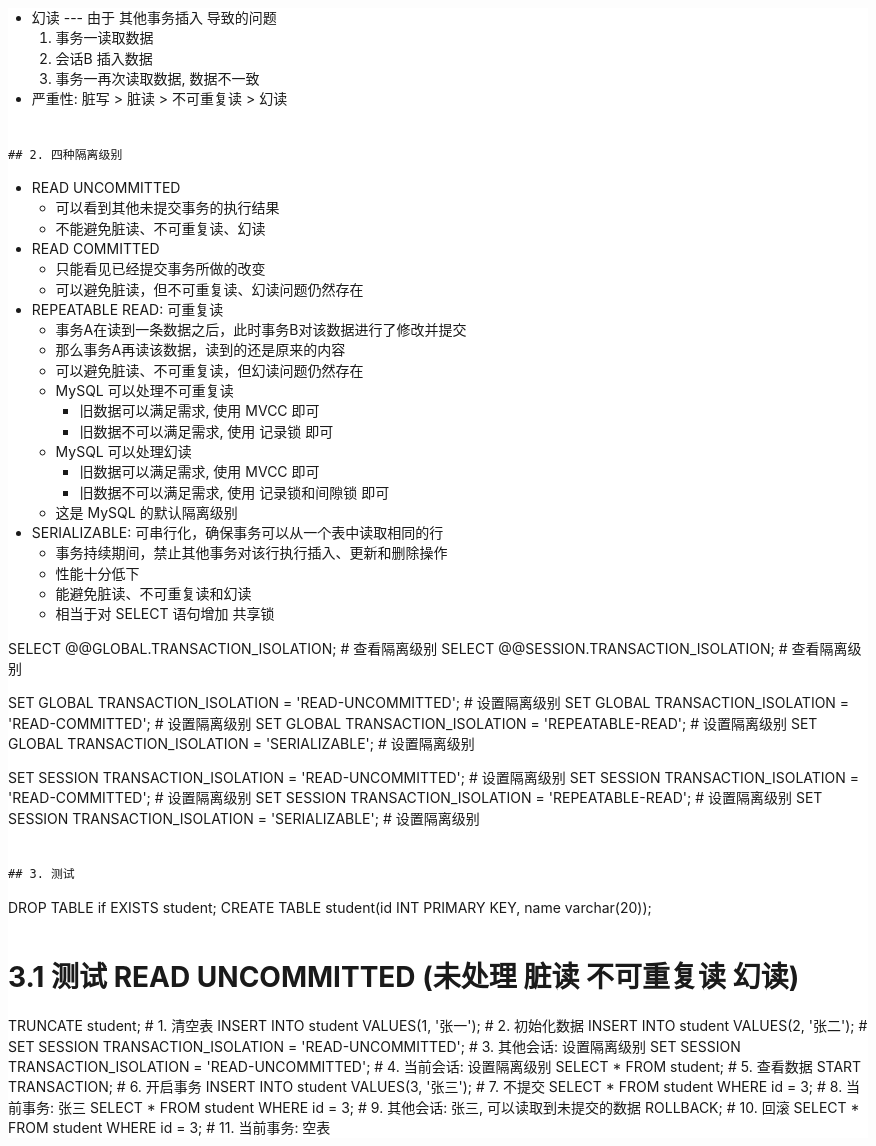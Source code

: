 
* 幻读 --- 由于 其他事务插入 导致的问题
    1. 事务一读取数据
    2. 会话B 插入数据
    3. 事务一再次读取数据, 数据不一致
* 严重性: 脏写 > 脏读 > 不可重复读 > 幻读
```

## 2. 四种隔离级别
```
* READ UNCOMMITTED
    * 可以看到其他未提交事务的执行结果
    * 不能避免脏读、不可重复读、幻读 
* READ COMMITTED
    * 只能看见已经提交事务所做的改变
    * 可以避免脏读，但不可重复读、幻读问题仍然存在
* REPEATABLE READ: 可重复读
    * 事务A在读到一条数据之后，此时事务B对该数据进行了修改并提交
    * 那么事务A再读该数据，读到的还是原来的内容
    * 可以避免脏读、不可重复读，但幻读问题仍然存在
    * MySQL 可以处理不可重复读
        * 旧数据可以满足需求, 使用 MVCC 即可
        * 旧数据不可以满足需求, 使用 记录锁 即可
    * MySQL 可以处理幻读
        * 旧数据可以满足需求, 使用 MVCC 即可
        * 旧数据不可以满足需求, 使用 记录锁和间隙锁 即可
    * 这是 MySQL 的默认隔离级别
* SERIALIZABLE: 可串行化，确保事务可以从一个表中读取相同的行
    * 事务持续期间，禁止其他事务对该行执行插入、更新和删除操作
    * 性能十分低下
    * 能避免脏读、不可重复读和幻读
    * 相当于对 SELECT 语句增加 共享锁

SELECT  @@GLOBAL.TRANSACTION_ISOLATION; # 查看隔离级别
SELECT @@SESSION.TRANSACTION_ISOLATION; # 查看隔离级别

SET GLOBAL TRANSACTION_ISOLATION = 'READ-UNCOMMITTED'; # 设置隔离级别
SET GLOBAL TRANSACTION_ISOLATION = 'READ-COMMITTED';   # 设置隔离级别
SET GLOBAL TRANSACTION_ISOLATION = 'REPEATABLE-READ';  # 设置隔离级别
SET GLOBAL TRANSACTION_ISOLATION = 'SERIALIZABLE';     # 设置隔离级别

SET SESSION TRANSACTION_ISOLATION = 'READ-UNCOMMITTED'; # 设置隔离级别
SET SESSION TRANSACTION_ISOLATION = 'READ-COMMITTED';   # 设置隔离级别
SET SESSION TRANSACTION_ISOLATION = 'REPEATABLE-READ';  # 设置隔离级别
SET SESSION TRANSACTION_ISOLATION = 'SERIALIZABLE';     # 设置隔离级别
```

## 3. 测试
```
DROP TABLE if EXISTS student;
CREATE TABLE student(id INT PRIMARY KEY, name varchar(20));

# 3.1 测试 READ UNCOMMITTED (未处理 脏读 不可重复读 幻读)
TRUNCATE student;                                       #  1. 清空表
INSERT INTO student VALUES(1, '张一');                  #  2. 初始化数据
INSERT INTO student VALUES(2, '张二');                  #
SET SESSION TRANSACTION_ISOLATION = 'READ-UNCOMMITTED'; #  3. 其他会话: 设置隔离级别
SET SESSION TRANSACTION_ISOLATION = 'READ-UNCOMMITTED'; #  4. 当前会话: 设置隔离级别
SELECT * FROM student;                                  #  5. 查看数据
START TRANSACTION;                                      #  6. 开启事务
INSERT INTO student VALUES(3, '张三');                  #  7. 不提交
SELECT * FROM student WHERE id = 3;                     #  8. 当前事务: 张三
SELECT * FROM student WHERE id = 3;                     #  9. 其他会话: 张三, 可以读取到未提交的数据
ROLLBACK;                                               # 10. 回滚
SELECT * FROM student WHERE id = 3;                     # 11. 当前事务: 空表
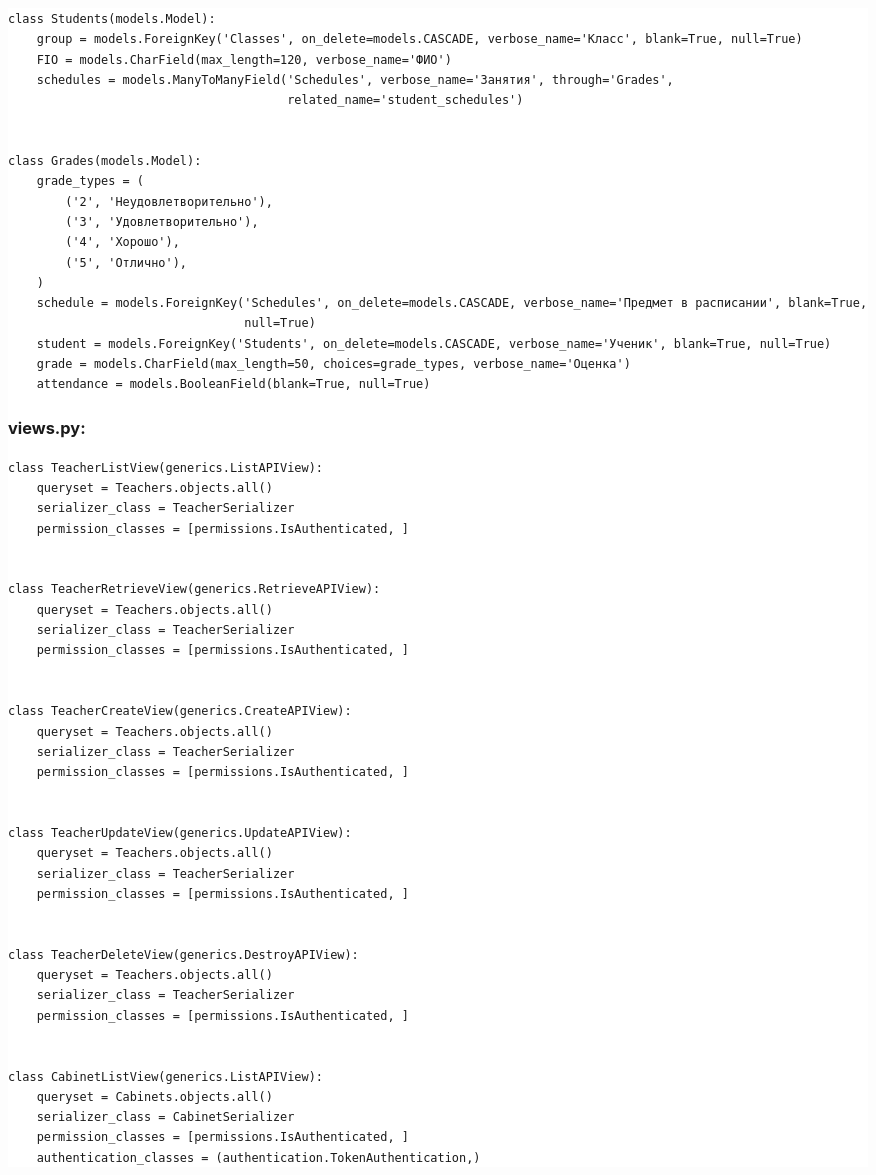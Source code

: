     
    class Students(models.Model):
        group = models.ForeignKey('Classes', on_delete=models.CASCADE, verbose_name='Класс', blank=True, null=True)
        FIO = models.CharField(max_length=120, verbose_name='ФИО')
        schedules = models.ManyToManyField('Schedules', verbose_name='Занятия', through='Grades',
                                           related_name='student_schedules')
    
    
    class Grades(models.Model):
        grade_types = (
            ('2', 'Неудовлетворительно'),
            ('3', 'Удовлетворительно'),
            ('4', 'Хорошо'),
            ('5', 'Отлично'),
        )
        schedule = models.ForeignKey('Schedules', on_delete=models.CASCADE, verbose_name='Предмет в расписании', blank=True,
                                     null=True)
        student = models.ForeignKey('Students', on_delete=models.CASCADE, verbose_name='Ученик', blank=True, null=True)
        grade = models.CharField(max_length=50, choices=grade_types, verbose_name='Оценка')
        attendance = models.BooleanField(blank=True, null=True)

### views.py:

    class TeacherListView(generics.ListAPIView):
        queryset = Teachers.objects.all()
        serializer_class = TeacherSerializer
        permission_classes = [permissions.IsAuthenticated, ]
    
    
    class TeacherRetrieveView(generics.RetrieveAPIView):
        queryset = Teachers.objects.all()
        serializer_class = TeacherSerializer
        permission_classes = [permissions.IsAuthenticated, ]
    
    
    class TeacherCreateView(generics.CreateAPIView):
        queryset = Teachers.objects.all()
        serializer_class = TeacherSerializer
        permission_classes = [permissions.IsAuthenticated, ]
    
    
    class TeacherUpdateView(generics.UpdateAPIView):
        queryset = Teachers.objects.all()
        serializer_class = TeacherSerializer
        permission_classes = [permissions.IsAuthenticated, ]
    
    
    class TeacherDeleteView(generics.DestroyAPIView):
        queryset = Teachers.objects.all()
        serializer_class = TeacherSerializer
        permission_classes = [permissions.IsAuthenticated, ]
    
    
    class CabinetListView(generics.ListAPIView):
        queryset = Cabinets.objects.all()
        serializer_class = CabinetSerializer
        permission_classes = [permissions.IsAuthenticated, ]
        authentication_classes = (authentication.TokenAuthentication,)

+-------+

WHAT IS EXPECTED – Provide an exact copy of only the lines from the beginning of the entries through the line containing "SET GLOBAL TRANSACTION_ISOLATION = 'REPEATABLE-READ';", both ends included, with no pictures.

EXPECTED ANSWER –
Source code

: 
* 幻读 --- 由于 其他事务插入 导致的问题
    1. 事务一读取数据
    2. 会话B 插入数据
    3. 事务一再次读取数据, 数据不一致
* 严重性: 脏写 > 脏读 > 不可重复读 > 幻读
```

## 2. 四种隔离级别
```
* READ UNCOMMITTED
    * 可以看到其他未提交事务的执行结果
    * 不能避免脏读、不可重复读、幻读 
* READ COMMITTED
    * 只能看见已经提交事务所做的改变
    * 可以避免脏读，但不可重复读、幻读问题仍然存在
* REPEATABLE READ: 可重复读
    * 事务A在读到一条数据之后，此时事务B对该数据进行了修改并提交
    * 那么事务A再读该数据，读到的还是原来的内容
    * 可以避免脏读、不可重复读，但幻读问题仍然存在
    * MySQL 可以处理不可重复读
        * 旧数据可以满足需求, 使用 MVCC 即可
        * 旧数据不可以满足需求, 使用 记录锁 即可
    * MySQL 可以处理幻读
        * 旧数据可以满足需求, 使用 MVCC 即可
        * 旧数据不可以满足需求, 使用 记录锁和间隙锁 即可
    * 这是 MySQL 的默认隔离级别
* SERIALIZABLE: 可串行化，确保事务可以从一个表中读取相同的行
    * 事务持续期间，禁止其他事务对该行执行插入、更新和删除操作
    * 性能十分低下
    * 能避免脏读、不可重复读和幻读
    * 相当于对 SELECT 语句增加 共享锁

SELECT  @@GLOBAL.TRANSACTION_ISOLATION; # 查看隔离级别
SELECT @@SESSION.TRANSACTION_ISOLATION; # 查看隔离级别

SET GLOBAL TRANSACTION_ISOLATION = 'READ-UNCOMMITTED'; # 设置隔离级别
SET GLOBAL TRANSACTION_ISOLATION = 'READ-COMMITTED';   # 设置隔离级别
SET GLOBAL TRANSACTION_ISOLATION = 'REPEATABLE-READ';  # 设置隔离级别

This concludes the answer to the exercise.